`InstructionPairing`_
=====================

Instruction pairing can almost double the performance of you filter. There
are two execution pipes for :doc:`MMX <MMX>` code, which means that two instructions
can be executed at the same time. Certain instructions can only be issued in
the U pipeline, and certain instructions can only be issued in the V
pipeline. Most MMX instructions can be issued in either

The original pairing rules for MMX code is as follows:

1)  The second instruction does not read or write a register which the
    first instruction writes to.  2) MMX shift, pack or unpack instructions
    can execute in either pipe but cannot pair with other MMX shift, pack or
    unpack instructions.  3) MMX multiply instructions can execute in either
    pipe but cannot pair with other MMX multiply instructions. They take 3
    clock cycles and the last 2 clock cycles can overlap with subsequent
    instructions.  4) an MMX instruction which accesses memory or integer
    registers can execute only in the U-pipe and cannot pair with a non-MMX
    instruction.

**Ad. 1)**

This is the most important rule of them all. Instruction two should never be
dependant on information from instruction one. The formal definition is "The
destination of the first operand should not be used as source or destination
of the second operand".

Consider the following code (paired instructions are in bold):

``movq mm0,[eax]``

``movq mm1,mm0 *; depends on mm0*``

``pavgb mm1,mm7 *; depends on mm1*``

``por mm0,mm1 *; depends on mm1*``

``movq [eax],mm0 *; depends on mm0*``

``**movq mm0,[eax+ebx]**``

``movq mm1,mm0 *; depends on mm0*``

``punpcklwd mm1,mm7 *; depends on mm1*``

``por mm0,mm1 *; depends on mm1*``

``movq [eax+ebx],mm0 *; depends on mm0*``

Rearrange the code to:

``movq mm0,[eax]``

``**movq mm2,[eax+ebx]**``

``movq mm1,mm0``

``**movq mm3,mm0**``

``pavgb mm1,mm7``

``**pavgb mm3,mm7**``

``por mm0,mm1``

``**por mm2,mm3**``

``movq [eax],mm0``

``**movq [eax+ebx],mm2**``

The latter code executes twice as fast as the upper code!

**Ad. 2)**

It seems like this restriction has been loosened on Athlon and P3. Apparently
pack does no longer use the shifter unit. So now only shifts are not
pairable!

**Ad. 3)**

Even though these numbers have changed slighly on Athlon, it still seems like
a good idea to put in two MMX instructions before depending on the result of
a multiply.
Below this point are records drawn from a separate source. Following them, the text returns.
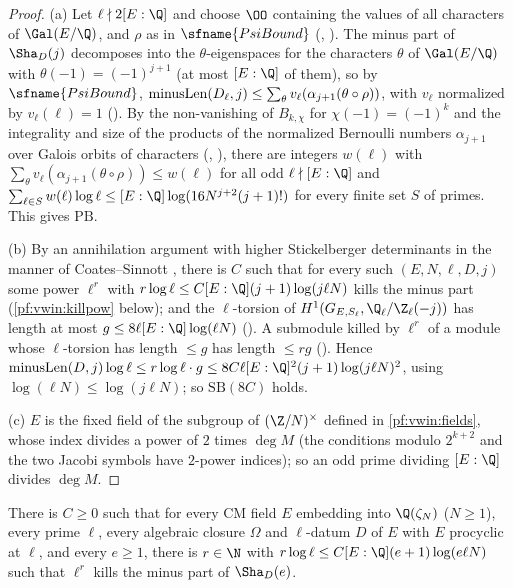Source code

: \begin{proof}
(a) Let $\ell\nmid2[E:\Q]$ and choose $\OO$ containing the values of all characters of $\Gal(E/\Q)$, and $\rho$ as in $\sfname{PsiBound}$
(, ). The minus part of $\Sha_D(j)$ decomposes into the
$\theta$-eigenspaces for the characters $\theta$ of $\Gal(E/\Q)$ with $\theta(-1)=(-1)^{j+1}$ (at most $[E:\Q]$ of them), so by
$\sfname{PsiBound}$, $\mathrm{minusLen}(D_\ell,j)\le\sum_\theta v_\ell(\alpha_{j+1}(\theta\circ\rho))$, with $v_\ell$ normalized by $v_\ell(\ell)=1$
(). By the non-vanishing of $B_{k,\chi}$ for $\chi(-1)=(-1)^k$ and the integrality and size of the products of
the normalized Bernoulli numbers $\alpha_{j+1}$ over Galois orbits of characters (,
), there are integers $w(\ell)$ with $\sum_\theta v_\ell(\alpha_{j+1}(\theta\circ\rho))\le w(\ell)$ for all
odd $\ell\nmid[E:\Q]$ and $\sum_{\ell\in S}w(\ell)\log\ell\le[E:\Q]\log(16N^{j+2}(j+1)!)$ for every finite set $S$ of primes. This gives
$\mathrm{PB}$.

(b) By an annihilation argument with higher Stickelberger determinants in the manner of Coates--Sinnott \cite{CoatesSinnott1974}, there is $C$
such that for every such $(E,N,\ell,D,j)$ some power $\ell^r$ with $r\log\ell\le C[E:\Q](j+1)\log(j\ell N)$ kills the minus part
(\cref{pf:vwin:killpow} below); and the $\ell$-torsion of $H^1(G_{E,S_\ell},\vwinQZ(-j))$ has length at most
$g\le8\ell[E:\Q]\log(\ell N)$ (). A submodule killed by $\ell^r$ of a module whose $\ell$-torsion has length $\le g$
has length $\le rg$ (). Hence $\vwinmin(D,j)\log\ell\le r\log\ell\cdot g\le8C\ell[E:\Q]^2(j+1)\log(j\ell N)^2$,
using $\log(\ell N)\le\log(j\ell N)$; so $\mathrm{SB}(8C)$ holds.

(c) $E$ is the fixed field of the subgroup of $(\Z/N)^\times$ defined in \cref{pf:vwin:fields}, whose index divides a power of $2$ times
$\deg M$ (the conditions modulo $2^{k+2}$ and the two Jacobi symbols have $2$-power indices); so an odd prime dividing $[E:\Q]$ divides
$\deg M$.
\end{proof}

\begin{lemma}\label{pf:vwin:killpow}
There is $C\ge0$ such that for every CM field $E$ embedding into $\Q(\zeta_N)$ ($N\ge1$), every prime $\ell$, every algebraic closure $\Omega$
and $\ell$-datum $D$ of $E$ with $E$ procyclic at $\ell$, and every $e\ge1$, there is $r\in\N$ with $r\log\ell\le C[E:\Q](e+1)\log(e\ell N)$ such
that $\ell^r$ kills the minus part of $\Sha_D(e)$.
\end{lemma}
On AMD Athlon a multiply takes 3 cycles, whereas most other
instructions take 2. See appendix F in the :doc:`AMDOptimizationGuide <AMDOptimizationGuide>`.

--------

*phaeron writes:*

This information is very old -- it applies to the superscalar pipelines of
the original Pentium. Beginning with the Pentium II instruction decode and
execution are decoupled, so the dependency restrictions outlined above likely
don't apply to any modern CPU which does out-of-order (OOO) execution. Also,
the Pentium II, Pentium III, and Pentium-M have a 4-1-1 uop decoder pattern,
not the UV pairing described above. So while this sequence will ideally
decode on a Pentium MMX:

``{movd mm0,[eax]}``

``{pxor mm7,mm7}``

``{movd mm1,[eax+esi]}``

``{punpcklbw mm1,mm7}``

``{movd mm2,[eax+esi]}``

``{punpcklbw mm2,mm7}``

PPro architectures will instead decode the above at **3** instructions/cycle.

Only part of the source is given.